夢使い


「ここか」

「話しだけでも聞いてもらえると
 いいのですけれどね」

セルジュとアズライルは、精霊が見つけ出した
サイファの家の前にいた。

「行ってみましょう」

踏み出した時

「セルジュか?」

背中で声がした。振り向けばサイファがいた。

「また会えたね」

「そなたがサイファか。精霊王アズライルじゃ」

「精霊王?」

「そなたを捜しておったのは我での。
 セルジュには同席を頼んだ」

「そうですか。とりあえず、どうぞ」

「サイファ?」

先日の拒絶とは正反対とも思える雰囲気に
セルジュは思わず反芻していた。

サイファは淡々と返す。

「どうした。話くらいなら聞くと言っているんだ」

「真か?」

「ここまで来たのなら、ただで戻るつもりもないのでしょう。
 根競べをするつもりもありません」

「そうか、ありがとう」

「心から礼を言うぞ」

「まだその言葉は早いと思いますけどね」

サイファは2人を招き入れた。


部屋に入り、ソファーに乗る。

セルジュとアズライルも腰を落ち着けた。

「何が望みですか」

「宮に仕えておるリシュナが、何者かに囚われた。
 助け出してほしい」

精神体を何者かが連れ去ったこと。

眠ったままのリシュナと文献から見つけた
夢使いの存在までを説明した。

「リシュナが囚われたのは夢の中ではないかと
 考えておる。
 夢使いであるそなたなら、リシュナの夢を
 辿ることが可能ではないかと、思うてな」

「どうだろう。
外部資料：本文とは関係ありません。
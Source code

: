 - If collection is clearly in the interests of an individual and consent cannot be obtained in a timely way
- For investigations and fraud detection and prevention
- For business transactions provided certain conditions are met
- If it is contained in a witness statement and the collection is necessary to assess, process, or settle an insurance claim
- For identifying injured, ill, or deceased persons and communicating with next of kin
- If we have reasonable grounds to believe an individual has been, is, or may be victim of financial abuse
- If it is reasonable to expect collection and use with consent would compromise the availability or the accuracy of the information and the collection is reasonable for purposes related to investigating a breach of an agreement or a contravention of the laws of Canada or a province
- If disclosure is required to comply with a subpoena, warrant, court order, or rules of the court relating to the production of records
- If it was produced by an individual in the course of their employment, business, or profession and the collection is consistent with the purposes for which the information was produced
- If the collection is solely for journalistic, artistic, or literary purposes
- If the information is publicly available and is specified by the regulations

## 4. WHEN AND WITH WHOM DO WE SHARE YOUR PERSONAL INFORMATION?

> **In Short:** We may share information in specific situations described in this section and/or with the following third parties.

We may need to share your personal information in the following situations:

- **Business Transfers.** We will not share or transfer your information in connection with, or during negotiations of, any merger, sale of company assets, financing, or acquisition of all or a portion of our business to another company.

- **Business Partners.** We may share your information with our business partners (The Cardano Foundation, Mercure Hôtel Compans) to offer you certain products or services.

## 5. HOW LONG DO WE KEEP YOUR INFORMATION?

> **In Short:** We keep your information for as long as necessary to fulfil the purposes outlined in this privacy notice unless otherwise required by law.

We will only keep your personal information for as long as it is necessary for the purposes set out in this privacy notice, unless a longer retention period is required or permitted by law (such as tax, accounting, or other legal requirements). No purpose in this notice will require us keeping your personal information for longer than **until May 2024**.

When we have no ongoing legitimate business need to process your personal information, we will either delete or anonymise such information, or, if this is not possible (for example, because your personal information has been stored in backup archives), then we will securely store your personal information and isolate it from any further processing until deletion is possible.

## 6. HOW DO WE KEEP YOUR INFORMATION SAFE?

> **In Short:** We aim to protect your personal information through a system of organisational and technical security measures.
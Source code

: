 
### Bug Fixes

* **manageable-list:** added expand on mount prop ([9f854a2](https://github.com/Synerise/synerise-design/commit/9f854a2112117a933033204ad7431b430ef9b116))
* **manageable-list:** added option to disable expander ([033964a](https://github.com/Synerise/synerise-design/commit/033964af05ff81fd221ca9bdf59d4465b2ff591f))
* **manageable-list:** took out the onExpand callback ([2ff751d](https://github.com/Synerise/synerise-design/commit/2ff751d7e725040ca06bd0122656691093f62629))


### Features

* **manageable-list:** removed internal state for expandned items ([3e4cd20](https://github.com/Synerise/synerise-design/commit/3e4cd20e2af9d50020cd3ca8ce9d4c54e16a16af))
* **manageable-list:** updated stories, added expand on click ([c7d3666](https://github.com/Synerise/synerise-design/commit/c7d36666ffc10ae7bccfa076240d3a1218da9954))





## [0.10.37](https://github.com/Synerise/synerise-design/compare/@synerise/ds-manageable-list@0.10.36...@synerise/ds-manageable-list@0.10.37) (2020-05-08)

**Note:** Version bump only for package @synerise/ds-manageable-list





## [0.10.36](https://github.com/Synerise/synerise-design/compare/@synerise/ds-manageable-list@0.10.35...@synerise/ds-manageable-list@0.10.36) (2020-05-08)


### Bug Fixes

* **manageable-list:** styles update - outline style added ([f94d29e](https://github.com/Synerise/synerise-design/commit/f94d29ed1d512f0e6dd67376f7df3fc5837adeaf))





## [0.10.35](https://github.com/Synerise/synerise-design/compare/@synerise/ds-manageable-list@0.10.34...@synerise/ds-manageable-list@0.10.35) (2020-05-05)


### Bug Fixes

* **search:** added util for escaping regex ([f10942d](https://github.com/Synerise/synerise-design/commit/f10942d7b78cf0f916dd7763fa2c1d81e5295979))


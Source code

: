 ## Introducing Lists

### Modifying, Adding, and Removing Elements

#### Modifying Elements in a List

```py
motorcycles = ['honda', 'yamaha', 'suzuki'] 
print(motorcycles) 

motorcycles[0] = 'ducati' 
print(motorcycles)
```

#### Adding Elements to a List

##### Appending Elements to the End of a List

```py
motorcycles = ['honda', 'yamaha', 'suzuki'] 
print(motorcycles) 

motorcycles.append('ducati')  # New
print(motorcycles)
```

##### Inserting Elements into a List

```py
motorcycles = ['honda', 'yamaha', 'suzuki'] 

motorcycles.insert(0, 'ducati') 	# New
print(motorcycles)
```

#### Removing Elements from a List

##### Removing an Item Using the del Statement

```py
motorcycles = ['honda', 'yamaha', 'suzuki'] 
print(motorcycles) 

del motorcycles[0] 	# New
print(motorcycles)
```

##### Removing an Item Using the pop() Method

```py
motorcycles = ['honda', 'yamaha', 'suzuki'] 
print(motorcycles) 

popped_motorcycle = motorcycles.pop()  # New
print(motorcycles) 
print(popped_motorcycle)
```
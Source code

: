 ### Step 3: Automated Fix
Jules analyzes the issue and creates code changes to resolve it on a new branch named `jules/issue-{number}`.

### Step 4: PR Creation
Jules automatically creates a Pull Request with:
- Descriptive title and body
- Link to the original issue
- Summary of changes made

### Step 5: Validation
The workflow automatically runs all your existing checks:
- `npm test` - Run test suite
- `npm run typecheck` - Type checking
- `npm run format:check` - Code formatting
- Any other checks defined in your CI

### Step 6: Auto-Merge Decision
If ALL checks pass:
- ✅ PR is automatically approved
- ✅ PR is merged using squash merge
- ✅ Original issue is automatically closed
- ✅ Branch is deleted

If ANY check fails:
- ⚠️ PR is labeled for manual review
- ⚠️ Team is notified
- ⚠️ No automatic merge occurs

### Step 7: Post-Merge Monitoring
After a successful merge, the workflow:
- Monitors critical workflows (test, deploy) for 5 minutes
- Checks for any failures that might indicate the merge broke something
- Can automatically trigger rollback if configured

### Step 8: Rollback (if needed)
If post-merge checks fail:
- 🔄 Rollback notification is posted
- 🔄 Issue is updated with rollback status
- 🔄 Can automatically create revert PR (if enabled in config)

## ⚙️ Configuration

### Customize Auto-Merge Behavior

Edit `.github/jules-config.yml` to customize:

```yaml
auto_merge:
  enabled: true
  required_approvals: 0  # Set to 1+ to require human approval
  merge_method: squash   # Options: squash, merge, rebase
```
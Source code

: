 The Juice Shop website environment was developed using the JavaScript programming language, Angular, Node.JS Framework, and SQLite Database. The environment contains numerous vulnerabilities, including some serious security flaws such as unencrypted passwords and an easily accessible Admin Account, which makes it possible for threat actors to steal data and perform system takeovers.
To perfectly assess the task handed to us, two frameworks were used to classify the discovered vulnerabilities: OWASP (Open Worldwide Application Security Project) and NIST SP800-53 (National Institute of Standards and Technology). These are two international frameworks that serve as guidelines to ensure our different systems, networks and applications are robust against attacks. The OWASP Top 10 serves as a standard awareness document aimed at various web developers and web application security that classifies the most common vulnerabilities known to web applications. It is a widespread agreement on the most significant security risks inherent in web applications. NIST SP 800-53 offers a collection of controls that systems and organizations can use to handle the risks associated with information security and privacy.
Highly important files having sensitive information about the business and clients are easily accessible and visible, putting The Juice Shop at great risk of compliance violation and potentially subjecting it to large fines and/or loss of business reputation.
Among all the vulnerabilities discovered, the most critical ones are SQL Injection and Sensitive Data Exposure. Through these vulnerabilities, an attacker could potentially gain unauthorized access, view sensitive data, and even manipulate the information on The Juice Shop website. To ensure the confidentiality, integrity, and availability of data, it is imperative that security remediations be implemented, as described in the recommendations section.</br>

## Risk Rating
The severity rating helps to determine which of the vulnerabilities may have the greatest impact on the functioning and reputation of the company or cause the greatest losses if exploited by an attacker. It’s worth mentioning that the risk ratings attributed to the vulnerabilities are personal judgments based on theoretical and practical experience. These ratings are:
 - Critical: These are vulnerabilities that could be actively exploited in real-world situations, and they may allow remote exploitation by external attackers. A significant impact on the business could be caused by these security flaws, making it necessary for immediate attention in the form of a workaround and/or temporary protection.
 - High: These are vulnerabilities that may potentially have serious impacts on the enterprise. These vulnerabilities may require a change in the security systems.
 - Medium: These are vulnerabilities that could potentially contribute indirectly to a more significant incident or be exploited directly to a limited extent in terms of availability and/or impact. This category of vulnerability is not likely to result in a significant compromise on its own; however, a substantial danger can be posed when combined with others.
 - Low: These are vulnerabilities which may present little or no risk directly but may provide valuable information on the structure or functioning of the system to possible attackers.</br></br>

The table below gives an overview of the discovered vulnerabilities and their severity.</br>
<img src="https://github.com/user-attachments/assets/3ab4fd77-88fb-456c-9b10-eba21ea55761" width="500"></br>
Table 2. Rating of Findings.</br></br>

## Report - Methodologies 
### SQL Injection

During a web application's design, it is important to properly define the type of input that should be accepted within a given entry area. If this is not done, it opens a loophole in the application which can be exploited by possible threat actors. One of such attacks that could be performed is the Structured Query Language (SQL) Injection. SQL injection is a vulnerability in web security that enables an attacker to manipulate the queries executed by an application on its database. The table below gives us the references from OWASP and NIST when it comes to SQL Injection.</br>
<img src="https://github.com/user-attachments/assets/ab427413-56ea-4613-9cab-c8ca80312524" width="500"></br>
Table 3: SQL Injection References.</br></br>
やってもらえないかい」

「夢の檻、、、、か」

確かに可能性は高い。

そして自分なら、夢に入ることができる。

しかし、その先はリシュナしだい。

「目覚めを望まなかったらどうします」

「、、、、、リシュナに戻る気が無いと?」

「夢の檻は、大抵本人にとって都合よく出来てます。
 居心地がいいから、夢を夢と認識できず目が覚めない。
 認識できたとしても、戻る気が失せている場合も
 少なくありません。それからもう1つ。
 戻るつもりがあったとしても、夢の檻に引き込んだ相手が
 悪意を持ったならば、戻れないこともあります」

「状況も結果も、やってみなければわからない。
 そういうことか」

アズライルは無言だった。

「それだけ、繊細で扱い難いものなんですよ」

「それでも今は、そなただけが希望じゃ」

アズライルはソファーを下りて膝をついた。

「危険が伴うことは承知の上で頼む。
 リシュナを助けてくれ。この通りじゃ」

アズライルの願いはリシュナが戻ること。

戻れない可能性と同時に戻る可能性があるのなら
それに賭けたい。

「そなたには、すまぬ」

「精霊王、、、、」

「、、、、わかりました。戻ってください」

「手を貸してくれるんだね」

「ただし、今言ったとおり結果は予測不可能です」

「どのような結果でも誰も責めぬ。約束じゃ」

(、、、、何度も聞いた)

求めに応じたそのつど、繰り返した言葉だ。

多くの場合、そのお約束は翻った。

最悪はリシュナだけを帰し、廃業でもいいか。

ふと、そんな思いが過る。

「先に戻っていてください。後から行きます」

「案内は」

「それこそ、風の精霊にでも頼みますよ。
 この場所だって精霊が捜したのでしょう」

「私も、いてかまわないかな。何ができるでは無いけれど」

「好きにしろ」

「ありがとう」

「セルジュ、そなたにも世話になるが」

「お気になさらず。やはり精霊王の宮には
 リシュナ殿のお声があってほしいと思います。
 では、私たちは先に戻りましょう」

「また後ほどな。よろしく頼む」

「はい」

「承りました」




 





2人が宮へ戻って暫く後、サイファも宮に到着した。

「お待たせしました」

「サイファ、もしもの時はそなただけ戻れ」

「精霊王、、、、」

「、、、、、」

「リシュナもきっと、同じことを言うはずじゃ。
 どちらかを選ばねばならない。
 その可能性もあるのだろう」

「、、、、ええ」

「ならば、そうしてくれ」

「確かにその可能性はあるでしょう。
 しかし、初めからそれを念頭に置くことはないと思います」

「セルジュ」 

セルジュは膝を折ると、サイファを抱きしめた。

「2人で無事に戻っておいで。
 強い願いはきっと力になってくれる。待ってるよ」

「出来ることをするまでだ。言葉は覚えておこう」

サイファは自分から、セルジュの腕を出た。

ベットでリシュナと並び手を重ねる。

(夢へ続く道。その扉を開け)

2人が見守る中、サイファはゆっくり目を閉じた。